Dell is also going after the nascent virtualization market. For this the company is teaming with Nvidia, Citrix, Intel, Microsoft, and application providers to enable virtualization for workstations. Dell, of course, has been offering virtualization options for office workers for some time. The company acquired Wyse thin clients in 2012 and has been able to offer its customers end-to-end virtualization products.

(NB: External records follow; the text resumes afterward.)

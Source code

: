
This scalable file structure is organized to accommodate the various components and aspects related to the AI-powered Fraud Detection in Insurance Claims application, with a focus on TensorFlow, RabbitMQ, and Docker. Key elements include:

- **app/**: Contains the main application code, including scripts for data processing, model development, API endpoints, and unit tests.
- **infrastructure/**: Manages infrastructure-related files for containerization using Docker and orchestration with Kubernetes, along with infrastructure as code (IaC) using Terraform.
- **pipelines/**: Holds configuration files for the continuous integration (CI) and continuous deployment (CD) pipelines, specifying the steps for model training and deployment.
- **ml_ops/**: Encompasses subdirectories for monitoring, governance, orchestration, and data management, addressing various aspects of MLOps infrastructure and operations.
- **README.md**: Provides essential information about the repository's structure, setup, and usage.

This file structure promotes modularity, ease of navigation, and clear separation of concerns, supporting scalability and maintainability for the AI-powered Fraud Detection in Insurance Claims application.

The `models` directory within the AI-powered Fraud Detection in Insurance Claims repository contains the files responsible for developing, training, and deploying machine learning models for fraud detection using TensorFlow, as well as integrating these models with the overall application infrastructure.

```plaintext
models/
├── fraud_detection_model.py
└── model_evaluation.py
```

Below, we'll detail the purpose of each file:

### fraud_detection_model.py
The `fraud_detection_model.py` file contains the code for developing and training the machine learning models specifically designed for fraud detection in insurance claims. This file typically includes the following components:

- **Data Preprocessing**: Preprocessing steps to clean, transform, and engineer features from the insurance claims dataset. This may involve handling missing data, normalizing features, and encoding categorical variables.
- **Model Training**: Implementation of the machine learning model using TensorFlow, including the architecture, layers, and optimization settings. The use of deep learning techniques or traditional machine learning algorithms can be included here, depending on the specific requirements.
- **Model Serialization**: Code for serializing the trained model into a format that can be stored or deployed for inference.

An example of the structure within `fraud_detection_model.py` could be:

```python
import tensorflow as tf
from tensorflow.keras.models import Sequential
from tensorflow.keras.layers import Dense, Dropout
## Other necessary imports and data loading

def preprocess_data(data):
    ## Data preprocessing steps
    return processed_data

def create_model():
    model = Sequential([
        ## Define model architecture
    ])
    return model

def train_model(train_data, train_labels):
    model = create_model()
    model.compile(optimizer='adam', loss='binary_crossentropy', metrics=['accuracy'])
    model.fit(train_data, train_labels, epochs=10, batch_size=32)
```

So, why not expand it to workstations? The answer seems a tad self-evident. Workstations are usually involved in computer heavy lifting, so the distance to the server, the width of the pipes, and the workload are all important considerations, and if you ask Dell people what they mean by virtualization, they will tell you, it depends. It depends on the workload, it depends on the connection, it depends on security concerns, and it depends on how a company thinks about virtualization. Is it a matter of managing professionals and enabling secure collaboration on premises, a matter of linking far-flung colleagues, or an attempt to leverage resources in the cloud? The truth of the matter, Dell’s execs will tell you, there are any number of scenarios that vary from company to company and application to application.
Why do it at all?
We are entering the next phase of mobility with ever more lightweight devices and ever more globalized companies. There are people who are utterly fearful of the security risks inherent in virtualization and collaboration schemes that centralize data. At the same time, workers are gleefully signing on for the cloud party bus. They’re using Dropbox and Google Drive and sharing files without the blessing of their IT masters. Virtualization offers companies a way to share resources on their own terms.

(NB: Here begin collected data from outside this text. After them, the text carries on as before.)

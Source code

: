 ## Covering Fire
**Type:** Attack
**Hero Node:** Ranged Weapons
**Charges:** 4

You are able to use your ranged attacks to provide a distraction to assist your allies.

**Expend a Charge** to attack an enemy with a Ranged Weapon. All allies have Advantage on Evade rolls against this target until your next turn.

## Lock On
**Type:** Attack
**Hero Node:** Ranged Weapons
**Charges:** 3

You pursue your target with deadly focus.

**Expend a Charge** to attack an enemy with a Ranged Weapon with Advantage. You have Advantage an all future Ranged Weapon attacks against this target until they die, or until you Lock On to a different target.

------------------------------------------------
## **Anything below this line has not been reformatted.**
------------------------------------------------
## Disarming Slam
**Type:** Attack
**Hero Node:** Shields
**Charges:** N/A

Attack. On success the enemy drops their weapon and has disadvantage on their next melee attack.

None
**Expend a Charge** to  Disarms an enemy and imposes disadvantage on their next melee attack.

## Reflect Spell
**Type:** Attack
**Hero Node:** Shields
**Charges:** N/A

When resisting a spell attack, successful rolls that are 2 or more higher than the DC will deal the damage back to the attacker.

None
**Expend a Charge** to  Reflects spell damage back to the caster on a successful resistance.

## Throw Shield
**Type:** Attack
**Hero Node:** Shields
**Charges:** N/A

Dell’s Center of Excellence for workstation applications Virtualization for one, virtualization for more. The move toward virtualization is a well-established practice for office workers in the enterprise. There are obvious cost advantages, but even more important is the ability to standardize applications for all workers. Centralized management provides security, maintenance is also centralized, and the experience is standardized across platforms. It can be the IT manager’s long deferred dream.
Dell has been offering its customers a test center to try out their scenarios for virtualization before they roll it out to their customers. It has been in place for a few years now as Dell’s customers have used it for their knowledge worker armies. Now Dell has built out demo systems for workstation virtualization.
The Virtual Workstation Center of Excellence is an actual place where the vendors can test out the proof of concept and companies can bring in their systems to work with Dell’s on-site servers, but they can also “remote-in” to test performance. Intel, Nvidia, and the key ISVs are all involved in this effort to test systems and find the best solutions for their customers’ situations.
Dell’s Andy Rhodes says, “The barriers to entry are large, the components are not cheap,” but the Center of Excellence enables companies to test the concept instead of building it out at their sites. “We don’t have all the answers,” says Rhodes, but he’s pretty confident that no one else does either. “With the merging of enterprise and workstation, we can bring a lot of value.”